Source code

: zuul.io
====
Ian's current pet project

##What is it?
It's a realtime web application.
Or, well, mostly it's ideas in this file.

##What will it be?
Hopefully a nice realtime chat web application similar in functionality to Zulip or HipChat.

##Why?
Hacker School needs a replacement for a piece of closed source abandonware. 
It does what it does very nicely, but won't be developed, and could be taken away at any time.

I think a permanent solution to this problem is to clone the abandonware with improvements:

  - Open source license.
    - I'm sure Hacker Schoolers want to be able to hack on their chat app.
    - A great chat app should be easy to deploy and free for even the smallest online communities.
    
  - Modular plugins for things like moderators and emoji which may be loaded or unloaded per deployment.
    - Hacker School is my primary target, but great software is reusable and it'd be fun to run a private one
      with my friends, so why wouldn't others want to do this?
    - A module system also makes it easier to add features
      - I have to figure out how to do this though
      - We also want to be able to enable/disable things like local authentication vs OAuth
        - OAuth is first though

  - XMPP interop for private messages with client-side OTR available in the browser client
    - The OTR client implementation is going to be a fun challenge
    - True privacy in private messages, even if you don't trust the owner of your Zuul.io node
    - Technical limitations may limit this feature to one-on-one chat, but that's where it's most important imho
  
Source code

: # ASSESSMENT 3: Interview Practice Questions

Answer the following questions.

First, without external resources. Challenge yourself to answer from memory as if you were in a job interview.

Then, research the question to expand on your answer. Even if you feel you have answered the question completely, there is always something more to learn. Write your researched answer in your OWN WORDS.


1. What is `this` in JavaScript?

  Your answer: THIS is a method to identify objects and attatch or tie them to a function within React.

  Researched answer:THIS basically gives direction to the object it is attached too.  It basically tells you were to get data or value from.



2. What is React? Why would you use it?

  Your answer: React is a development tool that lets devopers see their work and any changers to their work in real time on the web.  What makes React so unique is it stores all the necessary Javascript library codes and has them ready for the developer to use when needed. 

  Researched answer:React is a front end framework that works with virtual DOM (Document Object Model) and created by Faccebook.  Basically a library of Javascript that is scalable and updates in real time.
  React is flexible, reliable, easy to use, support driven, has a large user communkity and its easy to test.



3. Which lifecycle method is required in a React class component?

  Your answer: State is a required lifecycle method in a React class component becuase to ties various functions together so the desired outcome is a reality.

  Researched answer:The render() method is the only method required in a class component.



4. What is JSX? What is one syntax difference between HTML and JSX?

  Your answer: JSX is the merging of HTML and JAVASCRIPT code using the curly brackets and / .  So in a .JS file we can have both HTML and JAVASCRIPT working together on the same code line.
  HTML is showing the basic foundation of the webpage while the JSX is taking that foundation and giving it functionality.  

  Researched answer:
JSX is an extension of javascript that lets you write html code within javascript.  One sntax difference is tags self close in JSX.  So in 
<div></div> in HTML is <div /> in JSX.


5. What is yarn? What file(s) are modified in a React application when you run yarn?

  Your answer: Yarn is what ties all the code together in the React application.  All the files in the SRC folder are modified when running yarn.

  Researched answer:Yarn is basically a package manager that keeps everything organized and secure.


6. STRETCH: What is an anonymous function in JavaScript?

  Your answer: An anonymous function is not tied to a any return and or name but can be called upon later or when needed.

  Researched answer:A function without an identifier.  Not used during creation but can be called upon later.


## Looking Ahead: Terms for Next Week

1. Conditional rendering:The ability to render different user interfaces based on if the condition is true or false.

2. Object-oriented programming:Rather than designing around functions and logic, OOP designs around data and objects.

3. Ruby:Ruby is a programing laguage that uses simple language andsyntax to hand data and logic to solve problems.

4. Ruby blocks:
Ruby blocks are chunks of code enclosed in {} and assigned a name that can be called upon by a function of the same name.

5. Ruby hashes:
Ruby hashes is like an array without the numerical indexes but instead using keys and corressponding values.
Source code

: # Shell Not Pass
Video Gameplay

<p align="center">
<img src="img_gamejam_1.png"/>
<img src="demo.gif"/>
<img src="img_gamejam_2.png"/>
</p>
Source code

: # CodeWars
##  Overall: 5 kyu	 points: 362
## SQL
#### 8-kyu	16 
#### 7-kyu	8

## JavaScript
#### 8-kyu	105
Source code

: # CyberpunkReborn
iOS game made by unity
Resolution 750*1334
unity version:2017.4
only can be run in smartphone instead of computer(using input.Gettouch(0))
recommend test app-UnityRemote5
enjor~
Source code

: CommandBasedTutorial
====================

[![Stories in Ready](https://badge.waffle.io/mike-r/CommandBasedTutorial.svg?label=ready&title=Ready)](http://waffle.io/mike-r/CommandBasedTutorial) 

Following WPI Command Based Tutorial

Exercise details —
Extract each entry in full, exactly as given.

Answer to this problem —
Source code

: zuul.io
====
Ian's current pet project

##What is it?
It's a realtime web application.
Or, well, mostly it's ideas in this file.

##What will it be?
Hopefully a nice realtime chat web application similar in functionality to Zulip or HipChat.

##Why?
Hacker School needs a replacement for a piece of closed source abandonware. 
It does what it does very nicely, but won't be developed, and could be taken away at any time.

I think a permanent solution to this problem is to clone the abandonware with improvements:

  - Open source license.
    - I'm sure Hacker Schoolers want to be able to hack on their chat app.
    - A great chat app should be easy to deploy and free for even the smallest online communities.
    
  - Modular plugins for things like moderators and emoji which may be loaded or unloaded per deployment.
    - Hacker School is my primary target, but great software is reusable and it'd be fun to run a private one
      with my friends, so why wouldn't others want to do this?
    - A module system also makes it easier to add features
      - I have to figure out how to do this though
      - We also want to be able to enable/disable things like local authentication vs OAuth
        - OAuth is first though

  - XMPP interop for private messages with client-side OTR available in the browser client
    - The OTR client implementation is going to be a fun challenge
    - True privacy in private messages, even if you don't trust the owner of your Zuul.io node
    - Technical limitations may limit this feature to one-on-one chat, but that's where it's most important imho
  
Source code

: # ASSESSMENT 3: Interview Practice Questions

Answer the following questions.

First, without external resources. Challenge yourself to answer from memory as if you were in a job interview.

Then, research the question to expand on your answer. Even if you feel you have answered the question completely, there is always something more to learn. Write your researched answer in your OWN WORDS.


1. What is `this` in JavaScript?

  Your answer: THIS is a method to identify objects and attatch or tie them to a function within React.

  Researched answer:THIS basically gives direction to the object it is attached too.  It basically tells you were to get data or value from.



2. What is React? Why would you use it?

  Your answer: React is a development tool that lets devopers see their work and any changers to their work in real time on the web.  What makes React so unique is it stores all the necessary Javascript library codes and has them ready for the developer to use when needed. 

  Researched answer:React is a front end framework that works with virtual DOM (Document Object Model) and created by Faccebook.  Basically a library of Javascript that is scalable and updates in real time.
  React is flexible, reliable, easy to use, support driven, has a large user communkity and its easy to test.



3. Which lifecycle method is required in a React class component?

  Your answer: State is a required lifecycle method in a React class component becuase to ties various functions together so the desired outcome is a reality.

  Researched answer:The render() method is the only method required in a class component.



4. What is JSX? What is one syntax difference between HTML and JSX?

  Your answer: JSX is the merging of HTML and JAVASCRIPT code using the curly brackets and / .  So in a .JS file we can have both HTML and JAVASCRIPT working together on the same code line.
  HTML is showing the basic foundation of the webpage while the JSX is taking that foundation and giving it functionality.  

  Researched answer:
JSX is an extension of javascript that lets you write html code within javascript.  One sntax difference is tags self close in JSX.  So in 
<div></div> in HTML is <div /> in JSX.


5. What is yarn? What file(s) are modified in a React application when you run yarn?

  Your answer: Yarn is what ties all the code together in the React application.  All the files in the SRC folder are modified when running yarn.

  Researched answer:Yarn is basically a package manager that keeps everything organized and secure.


6. STRETCH: What is an anonymous function in JavaScript?

  Your answer: An anonymous function is not tied to a any return and or name but can be called upon later or when needed.

  Researched answer:A function without an identifier.  Not used during creation but can be called upon later.


## Looking Ahead: Terms for Next Week

1. Conditional rendering:The ability to render different user interfaces based on if the condition is true or false.

2. Object-oriented programming:Rather than designing around functions and logic, OOP designs around data and objects.

3. Ruby:Ruby is a programing laguage that uses simple language andsyntax to hand data and logic to solve problems.

4. Ruby blocks:
Ruby blocks are chunks of code enclosed in {} and assigned a name that can be called upon by a function of the same name.

5. Ruby hashes:
Ruby hashes is like an array without the numerical indexes but instead using keys and corressponding values.
Source code

: # Shell Not Pass
Video Gameplay

<p align="center">
<img src="img_gamejam_1.png"/>
<img src="demo.gif"/>
<img src="img_gamejam_2.png"/>
</p>
Source code

: # CodeWars
##  Overall: 5 kyu	 points: 362
## SQL
#### 8-kyu	16 
#### 7-kyu	8

## JavaScript
#### 8-kyu	105
Source code

: # CyberpunkReborn
iOS game made by unity
Resolution 750*1334
unity version:2017.4
only can be run in smartphone instead of computer(using input.Gettouch(0))
recommend test app-UnityRemote5
enjor~
Source code

: CommandBasedTutorial
====================

[![Stories in Ready](https://badge.waffle.io/mike-r/CommandBasedTutorial.svg?label=ready&title=Ready)](http://waffle.io/mike-r/CommandBasedTutorial) 

Following WPI Command Based Tutorial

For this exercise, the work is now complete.